# Brauche Tips zum Aal und Zanderangeln am Plattensee



## Michael Horn (2. Juli 2007)

Hallo Boardies,

habe im Forum viel über den Balaton gelesen.

Fahre nächstes Wochenende für 3 Wochen an den Balaton. Wir haben ein Haus mit Ufergrundestück in Balatonfenyves. 

Direkt am Garten beginnt das Wasser. Schilf beginnt ca. 10 Meter neben unserem Haus. Das Wasser ist dort etwa 120 - 150 cm tief. 

Meint ihr es lohnt sich, abends die Grundrute mit Köderfisch oder Fischfetzen auszuwerfen. 

Wie stehen die Chancen auf Aal oder Zander. 

Würdet Ihr ganze Köfis oder Fischfetzen verwenden? 
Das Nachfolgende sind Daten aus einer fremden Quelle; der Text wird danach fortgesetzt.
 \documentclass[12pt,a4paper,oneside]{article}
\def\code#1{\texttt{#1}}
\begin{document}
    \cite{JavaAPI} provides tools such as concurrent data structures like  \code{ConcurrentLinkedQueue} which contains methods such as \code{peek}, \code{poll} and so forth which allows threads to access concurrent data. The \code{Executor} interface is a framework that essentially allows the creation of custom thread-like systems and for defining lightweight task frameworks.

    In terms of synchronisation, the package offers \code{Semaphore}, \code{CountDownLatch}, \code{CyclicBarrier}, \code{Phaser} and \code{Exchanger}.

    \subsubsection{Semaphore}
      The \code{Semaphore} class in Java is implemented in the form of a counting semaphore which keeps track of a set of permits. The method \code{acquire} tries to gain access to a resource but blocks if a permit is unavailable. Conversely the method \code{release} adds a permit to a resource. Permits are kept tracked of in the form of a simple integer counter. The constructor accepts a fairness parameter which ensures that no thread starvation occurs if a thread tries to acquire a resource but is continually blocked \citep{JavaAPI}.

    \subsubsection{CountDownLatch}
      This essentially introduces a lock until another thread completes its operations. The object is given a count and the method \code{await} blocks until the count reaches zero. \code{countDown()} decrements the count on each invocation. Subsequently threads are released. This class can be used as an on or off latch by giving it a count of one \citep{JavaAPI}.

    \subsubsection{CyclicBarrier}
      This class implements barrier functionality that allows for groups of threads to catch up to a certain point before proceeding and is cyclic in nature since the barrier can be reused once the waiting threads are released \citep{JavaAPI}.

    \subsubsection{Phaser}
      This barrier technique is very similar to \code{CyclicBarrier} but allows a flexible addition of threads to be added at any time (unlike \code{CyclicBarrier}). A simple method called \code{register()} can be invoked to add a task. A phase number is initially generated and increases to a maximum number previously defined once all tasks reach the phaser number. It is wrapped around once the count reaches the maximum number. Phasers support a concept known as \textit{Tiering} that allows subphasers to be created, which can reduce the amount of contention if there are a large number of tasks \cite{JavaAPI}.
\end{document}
Falls Fischfetzen, dann Kopf oder Schwanzteil?  


Danke für Euere Tips. 

Gruß Michael


----------



## Barosz (2. Juli 2007)

*AW: Brauche Tips zum Aal und Zanderangeln am Plattensee*

Also das Zanderangeln kannst du dort vergessen. Den Zander fängst du am besten im tiefen Wasser, zwischen Tihany und dem Südufer, wo das Wasser auch tief ist. Im flachen Wasser, wo der Grund auch sicherlich schlammig ist, fängst du nichts. Karpfen kannst du überall fangen, sicherlich auch dort, wo du hin willst. Ja und Aal? Kein Plan. Bin kein Aalexperte^^


----------



## antonio (2. Juli 2007)

*AW: Brauche Tips zum Aal und Zanderangeln am Plattensee*



Barosz schrieb:


> Also das Zanderangeln kannst du dort vergessen. Den Zander fängst du am besten im tiefen Wasser, zwischen Tihany und dem Südufer, wo das Wasser auch tief ist. Im flachen Wasser, wo der Grund auch sicherlich schlammig ist, fängst du nichts. Karpfen kannst du überall fangen, sicherlich auch dort, wo du hin willst. Ja und Aal? Kein Plan. Bin kein Aalexperte^^



vergessen kann er es nicht auch dort fängt man zander.
die von dir angegebene zander stelle ist zwar richtig und richtig gut,das heißt aber lange nicht, daß man woanders nicht fängt(eigene erfahrung).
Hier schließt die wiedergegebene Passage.